Dataset excerpts below:

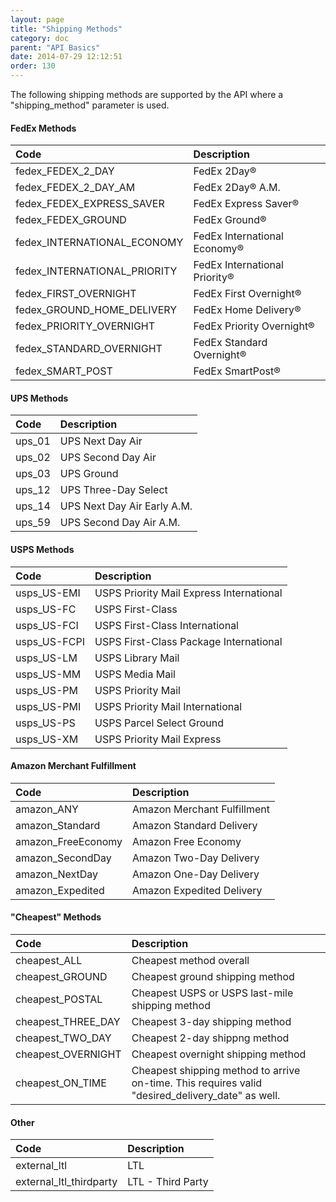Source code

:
 ```yaml
---
layout: page
title: "Shipping Methods"
category: doc
parent: "API Basics"
date: 2014-07-29 12:12:51
order: 130
---
```


The following shipping methods are supported by the API where a "shipping_method" parameter is used.

#### FedEx Methods

| Code | Description |
|:-----|:-------------|
| fedex_FEDEX_2_DAY | FedEx 2Day&reg; |
| fedex_FEDEX_2_DAY_AM | FedEx 2Day&reg; A.M. |
| fedex_FEDEX_EXPRESS_SAVER | FedEx Express Saver&reg; |
| fedex_FEDEX_GROUND | FedEx Ground&reg; |
| fedex_INTERNATIONAL_ECONOMY | FedEx International Economy&reg; |
| fedex_INTERNATIONAL_PRIORITY | FedEx International Priority&reg; |
| fedex_FIRST_OVERNIGHT | FedEx First Overnight&reg; |
| fedex_GROUND_HOME_DELIVERY | FedEx Home Delivery&reg; |
| fedex_PRIORITY_OVERNIGHT | FedEx Priority Overnight&reg; |
| fedex_STANDARD_OVERNIGHT | FedEx Standard Overnight&reg; |
| fedex_SMART_POST | FedEx SmartPost&reg; |

#### UPS Methods

| Code | Description |
|:-----|:-------------|
| ups_01 | UPS Next Day Air |
| ups_02 | UPS Second Day Air |
| ups_03 | UPS Ground |
| ups_12 | UPS Three-Day Select |
| ups_14 | UPS Next Day Air Early A.M. |
| ups_59 | UPS Second Day Air A.M. |

#### USPS Methods

| Code | Description |
|:-----|:-------------|
| usps_US-EMI | USPS Priority Mail Express International |
| usps_US-FC | USPS First-Class |
| usps_US-FCI | USPS First-Class International |
| usps_US-FCPI | USPS First-Class Package International |
| usps_US-LM | USPS Library Mail |
| usps_US-MM | USPS Media Mail |
| usps_US-PM | USPS Priority Mail |
| usps_US-PMI | USPS Priority Mail International |
| usps_US-PS | USPS Parcel Select Ground |
| usps_US-XM | USPS Priority Mail Express |

#### Amazon Merchant Fulfillment

| Code | Description |
|:-----|:-------------|
| amazon_ANY | Amazon Merchant Fulfillment |
| amazon_Standard | Amazon Standard Delivery |
| amazon_FreeEconomy | Amazon Free Economy |
| amazon_SecondDay | Amazon Two-Day Delivery |
| amazon_NextDay | Amazon One-Day Delivery |
| amazon_Expedited | Amazon Expedited Delivery |

#### "Cheapest" Methods

| Code | Description |
|:-----|:-------------|
| cheapest_ALL | Cheapest method overall |
| cheapest_GROUND | Cheapest ground shipping method |
| cheapest_POSTAL | Cheapest USPS or USPS last-mile shipping method |
| cheapest_THREE_DAY | Cheapest 3-day shipping method |
| cheapest_TWO_DAY | Cheapest 2-day shippng method |
| cheapest_OVERNIGHT | Cheapest overnight shipping method |
| cheapest_ON_TIME | Cheapest shipping method to arrive on-time. This requires valid "desired_delivery_date" as well.

#### Other

| Code | Description |
|:-----|:-------------|
| external_ltl | LTL |
| external_ltl_thirdparty | LTL - Third Party |
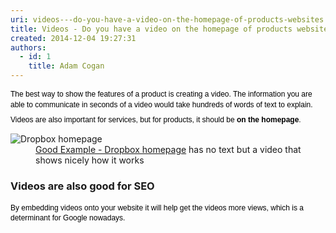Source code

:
 ```yaml
---
uri: videos---do-you-have-a-video-on-the-homepage-of-products-websites
title: Videos - Do you have a video on the homepage of products websites?
created: 2014-12-04 19:27:31
authors:
  - id: 1
    title: Adam Cogan
---
```





<span class='intro'> <p style="margin-top&#58;7px;margin-bottom&#58;7px;font-family&#58;verdana, sans-serif;font-size&#58;12px;line-height&#58;1.4em;color&#58;#000000;">The best way to show the features of a product is creating a video. The information you are able to communicate in seconds of a video would take hundreds of words of text to explain.<br></p><p style="margin-top&#58;7px;margin-bottom&#58;7px;font-family&#58;verdana, sans-serif;font-size&#58;12px;line-height&#58;1.4em;color&#58;#000000;">Videos are also important for services, but for products, it should be&#160;<strong style="font-size&#58;1em;">on the homepage</strong>.</p> </span>

<dl class="goodImage"><dt><img src="/PublishingImages/dropbox-homepage.jpg" alt="Dropbox homepage" /></dt><dd><a href="https&#58;//www.dropbox.com/" target="_blank">Good Example - Dropbox homepage</a> has no text but a video that shows nicely how it works<br></dd></dl><h3 class="ssw15-rteElement-H3">Videos are also good for SEO</h3><p style="margin-top&#58;7px;margin-bottom&#58;7px;font-family&#58;verdana, sans-serif;font-size&#58;12px;line-height&#58;1.4em;color&#58;#000000;">By embedding videos onto your website it will help get the videos more views, which is a determinant for Google nowadays.</p>


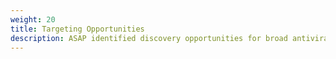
 ```yaml
---
weight: 20
title: Targeting Opportunities
description: ASAP identified discovery opportunities for broad antiviral activity
---
```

End of Dataset excerpts.

Work order:
Pictures are to be left out while the lines from the beginning of the records through the line with "The following shipping" are copied word for word.

Answer below:
Source code

:
 ```yaml
---
layout: page
title: "Shipping Methods"
category: doc
parent: "API Basics"
date: 2014-07-29 12:12:51
order: 130
---
```


The following shipping methods are supported by the API where a "shipping_method" parameter is used.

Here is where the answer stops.